- EXTRACTED MATERIAL
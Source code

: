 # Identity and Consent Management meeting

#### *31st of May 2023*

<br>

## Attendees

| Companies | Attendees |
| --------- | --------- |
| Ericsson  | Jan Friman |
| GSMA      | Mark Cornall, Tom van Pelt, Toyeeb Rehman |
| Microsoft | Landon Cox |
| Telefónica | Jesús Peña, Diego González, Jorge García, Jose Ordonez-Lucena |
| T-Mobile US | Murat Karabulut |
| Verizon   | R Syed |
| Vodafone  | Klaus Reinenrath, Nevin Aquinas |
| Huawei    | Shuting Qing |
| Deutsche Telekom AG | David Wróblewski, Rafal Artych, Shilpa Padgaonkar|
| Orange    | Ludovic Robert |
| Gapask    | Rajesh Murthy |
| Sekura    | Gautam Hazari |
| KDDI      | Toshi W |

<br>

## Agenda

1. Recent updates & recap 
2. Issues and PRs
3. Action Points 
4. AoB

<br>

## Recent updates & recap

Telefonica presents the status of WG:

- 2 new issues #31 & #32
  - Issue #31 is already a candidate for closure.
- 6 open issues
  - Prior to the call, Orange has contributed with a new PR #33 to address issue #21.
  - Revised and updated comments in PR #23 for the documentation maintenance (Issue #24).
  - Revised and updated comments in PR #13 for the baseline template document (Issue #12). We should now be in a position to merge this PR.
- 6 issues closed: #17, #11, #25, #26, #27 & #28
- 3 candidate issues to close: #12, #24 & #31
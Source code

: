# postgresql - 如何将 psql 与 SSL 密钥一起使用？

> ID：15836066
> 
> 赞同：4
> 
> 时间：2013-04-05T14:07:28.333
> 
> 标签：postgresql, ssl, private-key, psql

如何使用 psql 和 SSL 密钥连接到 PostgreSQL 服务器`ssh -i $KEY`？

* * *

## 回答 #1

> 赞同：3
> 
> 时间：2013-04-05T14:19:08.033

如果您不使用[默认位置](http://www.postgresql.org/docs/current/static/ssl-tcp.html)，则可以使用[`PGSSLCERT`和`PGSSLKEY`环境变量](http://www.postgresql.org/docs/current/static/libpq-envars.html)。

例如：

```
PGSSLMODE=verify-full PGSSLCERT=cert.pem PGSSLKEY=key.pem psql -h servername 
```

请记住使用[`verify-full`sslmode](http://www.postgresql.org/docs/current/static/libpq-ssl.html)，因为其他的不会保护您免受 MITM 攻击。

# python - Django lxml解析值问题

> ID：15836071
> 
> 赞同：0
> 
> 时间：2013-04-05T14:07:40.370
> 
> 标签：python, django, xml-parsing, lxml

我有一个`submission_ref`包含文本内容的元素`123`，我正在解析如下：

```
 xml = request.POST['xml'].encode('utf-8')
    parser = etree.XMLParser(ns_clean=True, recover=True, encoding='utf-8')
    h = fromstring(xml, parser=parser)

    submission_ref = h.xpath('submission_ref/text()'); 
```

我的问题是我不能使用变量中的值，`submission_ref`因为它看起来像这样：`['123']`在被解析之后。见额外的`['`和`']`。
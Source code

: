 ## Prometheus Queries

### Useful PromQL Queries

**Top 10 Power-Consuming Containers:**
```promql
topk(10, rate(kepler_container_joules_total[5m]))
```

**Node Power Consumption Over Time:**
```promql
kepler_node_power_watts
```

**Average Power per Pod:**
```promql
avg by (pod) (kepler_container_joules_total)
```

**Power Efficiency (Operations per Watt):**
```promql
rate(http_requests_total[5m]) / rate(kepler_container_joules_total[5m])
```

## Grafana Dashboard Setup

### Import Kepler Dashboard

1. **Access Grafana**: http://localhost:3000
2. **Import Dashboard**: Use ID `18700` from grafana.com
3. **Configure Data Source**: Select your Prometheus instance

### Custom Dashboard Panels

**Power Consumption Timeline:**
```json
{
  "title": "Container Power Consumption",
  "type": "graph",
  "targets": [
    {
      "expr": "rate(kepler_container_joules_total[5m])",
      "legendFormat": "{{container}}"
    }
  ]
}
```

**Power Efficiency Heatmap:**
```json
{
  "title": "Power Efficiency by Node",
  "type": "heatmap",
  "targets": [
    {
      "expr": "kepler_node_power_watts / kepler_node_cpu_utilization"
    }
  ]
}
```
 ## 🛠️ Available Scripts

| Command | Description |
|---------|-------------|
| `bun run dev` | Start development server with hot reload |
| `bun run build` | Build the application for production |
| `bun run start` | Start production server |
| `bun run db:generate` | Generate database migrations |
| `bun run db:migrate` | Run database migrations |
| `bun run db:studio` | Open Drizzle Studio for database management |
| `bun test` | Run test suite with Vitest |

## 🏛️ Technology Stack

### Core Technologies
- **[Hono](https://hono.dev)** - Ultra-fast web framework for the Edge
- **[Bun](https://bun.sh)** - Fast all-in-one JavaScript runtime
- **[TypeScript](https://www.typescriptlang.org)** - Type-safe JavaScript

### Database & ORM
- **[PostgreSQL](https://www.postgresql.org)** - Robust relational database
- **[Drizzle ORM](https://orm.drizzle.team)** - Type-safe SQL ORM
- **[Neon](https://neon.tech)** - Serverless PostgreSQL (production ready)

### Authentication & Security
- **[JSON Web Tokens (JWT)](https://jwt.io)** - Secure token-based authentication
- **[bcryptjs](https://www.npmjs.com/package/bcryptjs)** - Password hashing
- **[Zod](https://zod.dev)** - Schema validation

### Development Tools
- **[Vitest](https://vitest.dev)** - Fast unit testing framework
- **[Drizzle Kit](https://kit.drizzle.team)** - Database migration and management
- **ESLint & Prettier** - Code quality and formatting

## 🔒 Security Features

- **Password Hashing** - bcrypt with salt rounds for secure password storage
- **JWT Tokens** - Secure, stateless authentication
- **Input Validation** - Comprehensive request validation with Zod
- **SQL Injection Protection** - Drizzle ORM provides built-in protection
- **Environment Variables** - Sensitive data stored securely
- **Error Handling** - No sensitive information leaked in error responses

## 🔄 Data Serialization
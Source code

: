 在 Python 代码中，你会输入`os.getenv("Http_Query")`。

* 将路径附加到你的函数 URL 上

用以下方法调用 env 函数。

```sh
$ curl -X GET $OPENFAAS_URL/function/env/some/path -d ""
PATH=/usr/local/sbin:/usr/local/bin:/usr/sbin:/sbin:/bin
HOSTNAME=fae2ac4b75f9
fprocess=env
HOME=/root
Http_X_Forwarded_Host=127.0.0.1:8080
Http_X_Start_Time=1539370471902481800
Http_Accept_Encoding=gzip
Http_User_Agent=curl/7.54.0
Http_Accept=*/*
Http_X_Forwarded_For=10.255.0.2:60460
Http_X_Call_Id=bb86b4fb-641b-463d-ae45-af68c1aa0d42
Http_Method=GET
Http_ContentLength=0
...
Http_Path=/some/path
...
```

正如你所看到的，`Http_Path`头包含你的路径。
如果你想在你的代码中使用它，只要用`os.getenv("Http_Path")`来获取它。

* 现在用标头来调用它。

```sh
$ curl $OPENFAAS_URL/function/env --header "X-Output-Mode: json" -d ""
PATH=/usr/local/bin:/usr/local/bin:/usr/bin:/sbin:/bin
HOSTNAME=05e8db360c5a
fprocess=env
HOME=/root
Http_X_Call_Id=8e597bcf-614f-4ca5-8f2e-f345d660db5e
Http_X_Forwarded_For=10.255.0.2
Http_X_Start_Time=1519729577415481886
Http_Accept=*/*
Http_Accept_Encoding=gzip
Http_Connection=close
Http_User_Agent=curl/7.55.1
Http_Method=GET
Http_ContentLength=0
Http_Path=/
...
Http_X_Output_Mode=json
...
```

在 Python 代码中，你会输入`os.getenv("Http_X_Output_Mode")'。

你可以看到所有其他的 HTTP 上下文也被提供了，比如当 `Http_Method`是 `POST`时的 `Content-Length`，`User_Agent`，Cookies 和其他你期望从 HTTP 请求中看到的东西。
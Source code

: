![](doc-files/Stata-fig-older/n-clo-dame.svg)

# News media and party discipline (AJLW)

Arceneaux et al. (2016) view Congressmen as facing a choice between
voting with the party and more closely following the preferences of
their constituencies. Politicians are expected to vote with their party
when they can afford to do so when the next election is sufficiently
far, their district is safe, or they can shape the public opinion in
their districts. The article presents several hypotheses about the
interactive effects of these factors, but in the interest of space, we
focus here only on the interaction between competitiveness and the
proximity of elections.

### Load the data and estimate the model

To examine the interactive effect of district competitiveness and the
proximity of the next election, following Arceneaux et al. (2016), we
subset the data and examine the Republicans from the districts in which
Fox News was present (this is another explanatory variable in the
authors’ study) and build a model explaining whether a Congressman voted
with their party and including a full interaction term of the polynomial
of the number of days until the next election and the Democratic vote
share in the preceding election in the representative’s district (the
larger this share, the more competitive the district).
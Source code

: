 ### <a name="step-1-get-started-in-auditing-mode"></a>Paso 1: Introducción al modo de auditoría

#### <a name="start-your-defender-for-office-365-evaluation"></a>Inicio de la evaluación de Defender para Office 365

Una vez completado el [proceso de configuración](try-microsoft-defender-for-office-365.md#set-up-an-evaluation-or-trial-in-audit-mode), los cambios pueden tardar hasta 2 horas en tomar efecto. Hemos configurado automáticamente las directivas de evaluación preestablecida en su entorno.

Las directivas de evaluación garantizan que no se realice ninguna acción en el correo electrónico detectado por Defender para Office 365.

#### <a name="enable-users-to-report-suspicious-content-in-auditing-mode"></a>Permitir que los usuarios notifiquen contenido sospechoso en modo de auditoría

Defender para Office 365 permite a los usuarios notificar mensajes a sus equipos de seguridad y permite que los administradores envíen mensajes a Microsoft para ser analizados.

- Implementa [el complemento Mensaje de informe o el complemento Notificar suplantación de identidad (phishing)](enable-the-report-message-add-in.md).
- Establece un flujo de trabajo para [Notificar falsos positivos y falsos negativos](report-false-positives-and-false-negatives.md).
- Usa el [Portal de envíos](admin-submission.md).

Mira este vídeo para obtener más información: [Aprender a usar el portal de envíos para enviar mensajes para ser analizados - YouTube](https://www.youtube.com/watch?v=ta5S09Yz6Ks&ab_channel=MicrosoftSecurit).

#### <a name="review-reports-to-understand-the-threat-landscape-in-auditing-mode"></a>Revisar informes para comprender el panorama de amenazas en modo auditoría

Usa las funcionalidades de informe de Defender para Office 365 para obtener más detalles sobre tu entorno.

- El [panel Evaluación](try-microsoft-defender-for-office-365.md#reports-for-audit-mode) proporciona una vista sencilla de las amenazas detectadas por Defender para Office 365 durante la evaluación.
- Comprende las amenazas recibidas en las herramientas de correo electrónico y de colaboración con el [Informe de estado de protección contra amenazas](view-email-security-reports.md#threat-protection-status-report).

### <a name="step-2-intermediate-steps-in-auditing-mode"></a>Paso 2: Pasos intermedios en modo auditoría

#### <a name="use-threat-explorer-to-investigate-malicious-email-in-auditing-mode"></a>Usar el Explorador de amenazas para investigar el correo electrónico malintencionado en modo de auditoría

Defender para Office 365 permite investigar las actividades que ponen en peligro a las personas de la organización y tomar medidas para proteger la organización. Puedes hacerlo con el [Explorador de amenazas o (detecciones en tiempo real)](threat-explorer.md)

- WORK TO BE COMPLETED
Only an exact copy of the listing above, from its first line up to and including the line with "Shuting Qing |", counts as the answer.

- REPLY TO THE EXERCISE
Source code

: # Identity and Consent Management meeting

#### *31st of May 2023*

<br>

## Attendees

| Companies | Attendees |
| --------- | --------- |
| Ericsson  | Jan Friman |
| GSMA      | Mark Cornall, Tom van Pelt, Toyeeb Rehman |
| Microsoft | Landon Cox |
| Telefónica | Jesús Peña, Diego González, Jorge García, Jose Ordonez-Lucena |
| T-Mobile US | Murat Karabulut |
| Verizon   | R Syed |
| Vodafone  | Klaus Reinenrath, Nevin Aquinas |
| Huawei    | Shuting Qing |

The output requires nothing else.